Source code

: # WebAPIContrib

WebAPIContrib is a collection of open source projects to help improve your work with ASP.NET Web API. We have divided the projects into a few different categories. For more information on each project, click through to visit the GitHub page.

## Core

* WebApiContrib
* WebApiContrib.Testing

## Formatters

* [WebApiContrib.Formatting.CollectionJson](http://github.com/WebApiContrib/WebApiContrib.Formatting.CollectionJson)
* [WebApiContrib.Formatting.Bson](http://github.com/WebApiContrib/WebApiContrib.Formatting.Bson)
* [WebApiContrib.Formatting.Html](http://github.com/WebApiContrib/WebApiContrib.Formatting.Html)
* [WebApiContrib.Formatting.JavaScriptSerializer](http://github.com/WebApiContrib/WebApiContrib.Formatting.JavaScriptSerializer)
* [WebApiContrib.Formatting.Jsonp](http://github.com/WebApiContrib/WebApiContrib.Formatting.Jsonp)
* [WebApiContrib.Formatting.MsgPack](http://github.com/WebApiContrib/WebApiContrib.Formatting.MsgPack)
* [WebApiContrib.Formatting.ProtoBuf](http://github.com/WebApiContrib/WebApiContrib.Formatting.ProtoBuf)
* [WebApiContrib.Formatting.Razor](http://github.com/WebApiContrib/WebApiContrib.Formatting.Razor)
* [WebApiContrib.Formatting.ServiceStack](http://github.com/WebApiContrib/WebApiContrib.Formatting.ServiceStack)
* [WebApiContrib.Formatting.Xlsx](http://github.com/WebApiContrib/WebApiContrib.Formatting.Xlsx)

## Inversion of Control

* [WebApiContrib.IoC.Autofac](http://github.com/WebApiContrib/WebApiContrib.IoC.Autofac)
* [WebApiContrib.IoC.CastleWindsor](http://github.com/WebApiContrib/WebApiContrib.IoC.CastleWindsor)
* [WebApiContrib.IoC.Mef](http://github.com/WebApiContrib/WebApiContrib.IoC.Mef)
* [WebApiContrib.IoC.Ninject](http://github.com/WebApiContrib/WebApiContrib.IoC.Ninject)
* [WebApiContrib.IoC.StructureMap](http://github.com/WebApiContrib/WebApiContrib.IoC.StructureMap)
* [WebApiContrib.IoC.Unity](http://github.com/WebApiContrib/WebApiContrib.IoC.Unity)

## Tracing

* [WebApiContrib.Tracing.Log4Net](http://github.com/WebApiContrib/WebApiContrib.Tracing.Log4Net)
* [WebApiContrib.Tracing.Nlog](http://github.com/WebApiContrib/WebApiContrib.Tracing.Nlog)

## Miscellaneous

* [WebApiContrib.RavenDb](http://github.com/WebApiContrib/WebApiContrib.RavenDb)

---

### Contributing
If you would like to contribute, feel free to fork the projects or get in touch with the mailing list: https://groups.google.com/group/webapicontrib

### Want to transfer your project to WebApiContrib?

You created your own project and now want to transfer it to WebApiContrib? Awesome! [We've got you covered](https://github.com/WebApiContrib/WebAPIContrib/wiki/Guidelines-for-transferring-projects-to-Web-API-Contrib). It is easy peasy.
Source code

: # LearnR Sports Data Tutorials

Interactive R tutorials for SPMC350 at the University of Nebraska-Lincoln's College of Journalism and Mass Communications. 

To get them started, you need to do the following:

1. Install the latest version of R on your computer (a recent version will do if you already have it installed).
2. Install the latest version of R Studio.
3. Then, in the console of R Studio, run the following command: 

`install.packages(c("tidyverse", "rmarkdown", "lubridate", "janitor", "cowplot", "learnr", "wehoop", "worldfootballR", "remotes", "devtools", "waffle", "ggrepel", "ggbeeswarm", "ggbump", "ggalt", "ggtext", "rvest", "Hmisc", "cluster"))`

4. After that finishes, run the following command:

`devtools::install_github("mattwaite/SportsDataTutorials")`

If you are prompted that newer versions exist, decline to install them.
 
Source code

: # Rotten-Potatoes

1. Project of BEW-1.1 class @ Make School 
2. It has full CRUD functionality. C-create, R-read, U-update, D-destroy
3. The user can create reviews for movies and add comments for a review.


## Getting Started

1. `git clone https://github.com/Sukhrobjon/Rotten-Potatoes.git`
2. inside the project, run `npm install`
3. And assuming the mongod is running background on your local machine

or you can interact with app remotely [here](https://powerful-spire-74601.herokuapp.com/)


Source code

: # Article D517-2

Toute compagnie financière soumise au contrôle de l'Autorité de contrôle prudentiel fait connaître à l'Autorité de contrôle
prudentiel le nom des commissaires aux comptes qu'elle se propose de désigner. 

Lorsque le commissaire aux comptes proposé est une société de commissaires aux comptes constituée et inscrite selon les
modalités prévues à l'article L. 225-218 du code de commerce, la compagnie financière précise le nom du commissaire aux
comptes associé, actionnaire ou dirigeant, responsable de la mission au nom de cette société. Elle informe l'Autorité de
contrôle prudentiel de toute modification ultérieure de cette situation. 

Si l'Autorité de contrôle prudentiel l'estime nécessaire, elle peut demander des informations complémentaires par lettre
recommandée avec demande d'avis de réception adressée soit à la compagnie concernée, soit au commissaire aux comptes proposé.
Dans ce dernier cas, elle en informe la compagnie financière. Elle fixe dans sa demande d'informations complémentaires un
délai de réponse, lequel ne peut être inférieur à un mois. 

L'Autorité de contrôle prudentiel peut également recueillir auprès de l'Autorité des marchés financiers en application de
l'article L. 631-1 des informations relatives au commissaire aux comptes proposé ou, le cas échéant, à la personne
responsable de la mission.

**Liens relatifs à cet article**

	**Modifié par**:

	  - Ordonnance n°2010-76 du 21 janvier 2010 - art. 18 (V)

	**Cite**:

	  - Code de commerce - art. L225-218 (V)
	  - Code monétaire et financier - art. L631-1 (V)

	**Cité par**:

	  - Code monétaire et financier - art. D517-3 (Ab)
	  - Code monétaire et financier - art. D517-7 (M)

▶ _Brief_:
Reproduce the material above. Do not change a word.

▶ _Result of the task_:
Source code

: # WebAPIContrib

WebAPIContrib is a collection of open source projects to help improve your work with ASP.NET Web API. We have divided the projects into a few different categories. For more information on each project, click through to visit the GitHub page.

## Core

* WebApiContrib
* WebApiContrib.Testing

## Formatters

* [WebApiContrib.Formatting.CollectionJson](http://github.com/WebApiContrib/WebApiContrib.Formatting.CollectionJson)
* [WebApiContrib.Formatting.Bson](http://github.com/WebApiContrib/WebApiContrib.Formatting.Bson)
* [WebApiContrib.Formatting.Html](http://github.com/WebApiContrib/WebApiContrib.Formatting.Html)
* [WebApiContrib.Formatting.JavaScriptSerializer](http://github.com/WebApiContrib/WebApiContrib.Formatting.JavaScriptSerializer)
* [WebApiContrib.Formatting.Jsonp](http://github.com/WebApiContrib/WebApiContrib.Formatting.Jsonp)
* [WebApiContrib.Formatting.MsgPack](http://github.com/WebApiContrib/WebApiContrib.Formatting.MsgPack)
* [WebApiContrib.Formatting.ProtoBuf](http://github.com/WebApiContrib/WebApiContrib.Formatting.ProtoBuf)
* [WebApiContrib.Formatting.Razor](http://github.com/WebApiContrib/WebApiContrib.Formatting.Razor)
* [WebApiContrib.Formatting.ServiceStack](http://github.com/WebApiContrib/WebApiContrib.Formatting.ServiceStack)
* [WebApiContrib.Formatting.Xlsx](http://github.com/WebApiContrib/WebApiContrib.Formatting.Xlsx)

## Inversion of Control

* [WebApiContrib.IoC.Autofac](http://github.com/WebApiContrib/WebApiContrib.IoC.Autofac)
* [WebApiContrib.IoC.CastleWindsor](http://github.com/WebApiContrib/WebApiContrib.IoC.CastleWindsor)
* [WebApiContrib.IoC.Mef](http://github.com/WebApiContrib/WebApiContrib.IoC.Mef)
* [WebApiContrib.IoC.Ninject](http://github.com/WebApiContrib/WebApiContrib.IoC.Ninject)
* [WebApiContrib.IoC.StructureMap](http://github.com/WebApiContrib/WebApiContrib.IoC.StructureMap)
* [WebApiContrib.IoC.Unity](http://github.com/WebApiContrib/WebApiContrib.IoC.Unity)

## Tracing

* [WebApiContrib.Tracing.Log4Net](http://github.com/WebApiContrib/WebApiContrib.Tracing.Log4Net)
* [WebApiContrib.Tracing.Nlog](http://github.com/WebApiContrib/WebApiContrib.Tracing.Nlog)

## Miscellaneous

* [WebApiContrib.RavenDb](http://github.com/WebApiContrib/WebApiContrib.RavenDb)

---

### Contributing
If you would like to contribute, feel free to fork the projects or get in touch with the mailing list: https://groups.google.com/group/webapicontrib

### Want to transfer your project to WebApiContrib?

You created your own project and now want to transfer it to WebApiContrib? Awesome! [We've got you covered](https://github.com/WebApiContrib/WebAPIContrib/wiki/Guidelines-for-transferring-projects-to-Web-API-Contrib). It is easy peasy.
Source code

: # LearnR Sports Data Tutorials

Interactive R tutorials for SPMC350 at the University of Nebraska-Lincoln's College of Journalism and Mass Communications. 

To get them started, you need to do the following:

1. Install the latest version of R on your computer (a recent version will do if you already have it installed).
2. Install the latest version of R Studio.
3. Then, in the console of R Studio, run the following command: 

`install.packages(c("tidyverse", "rmarkdown", "lubridate", "janitor", "cowplot", "learnr", "wehoop", "worldfootballR", "remotes", "devtools", "waffle", "ggrepel", "ggbeeswarm", "ggbump", "ggalt", "ggtext", "rvest", "Hmisc", "cluster"))`

4. After that finishes, run the following command:

`devtools::install_github("mattwaite/SportsDataTutorials")`

If you are prompted that newer versions exist, decline to install them.
 
Source code

: # Rotten-Potatoes

1. Project of BEW-1.1 class @ Make School 
2. It has full CRUD functionality. C-create, R-read, U-update, D-destroy
3. The user can create reviews for movies and add comments for a review.


## Getting Started

1. `git clone https://github.com/Sukhrobjon/Rotten-Potatoes.git`
2. inside the project, run `npm install`
3. And assuming the mongod is running background on your local machine

or you can interact with app remotely [here](https://powerful-spire-74601.herokuapp.com/)


Source code

: # Article D517-2

Toute compagnie financière soumise au contrôle de l'Autorité de contrôle prudentiel fait connaître à l'Autorité de contrôle
prudentiel le nom des commissaires aux comptes qu'elle se propose de désigner. 

Lorsque le commissaire aux comptes proposé est une société de commissaires aux comptes constituée et inscrite selon les
modalités prévues à l'article L. 225-218 du code de commerce, la compagnie financière précise le nom du commissaire aux
comptes associé, actionnaire ou dirigeant, responsable de la mission au nom de cette société. Elle informe l'Autorité de
contrôle prudentiel de toute modification ultérieure de cette situation. 

Si l'Autorité de contrôle prudentiel l'estime nécessaire, elle peut demander des informations complémentaires par lettre
recommandée avec demande d'avis de réception adressée soit à la compagnie concernée, soit au commissaire aux comptes proposé.
Dans ce dernier cas, elle en informe la compagnie financière. Elle fixe dans sa demande d'informations complémentaires un
délai de réponse, lequel ne peut être inférieur à un mois. 

L'Autorité de contrôle prudentiel peut également recueillir auprès de l'Autorité des marchés financiers en application de
l'article L. 631-1 des informations relatives au commissaire aux comptes proposé ou, le cas échéant, à la personne
responsable de la mission.

**Liens relatifs à cet article**

	**Modifié par**:

	  - Ordonnance n°2010-76 du 21 janvier 2010 - art. 18 (V)

	**Cite**:

	  - Code de commerce - art. L225-218 (V)
	  - Code monétaire et financier - art. L631-1 (V)

	**Cité par**:

	  - Code monétaire et financier - art. D517-3 (Ab)
	  - Code monétaire et financier - art. D517-7 (M)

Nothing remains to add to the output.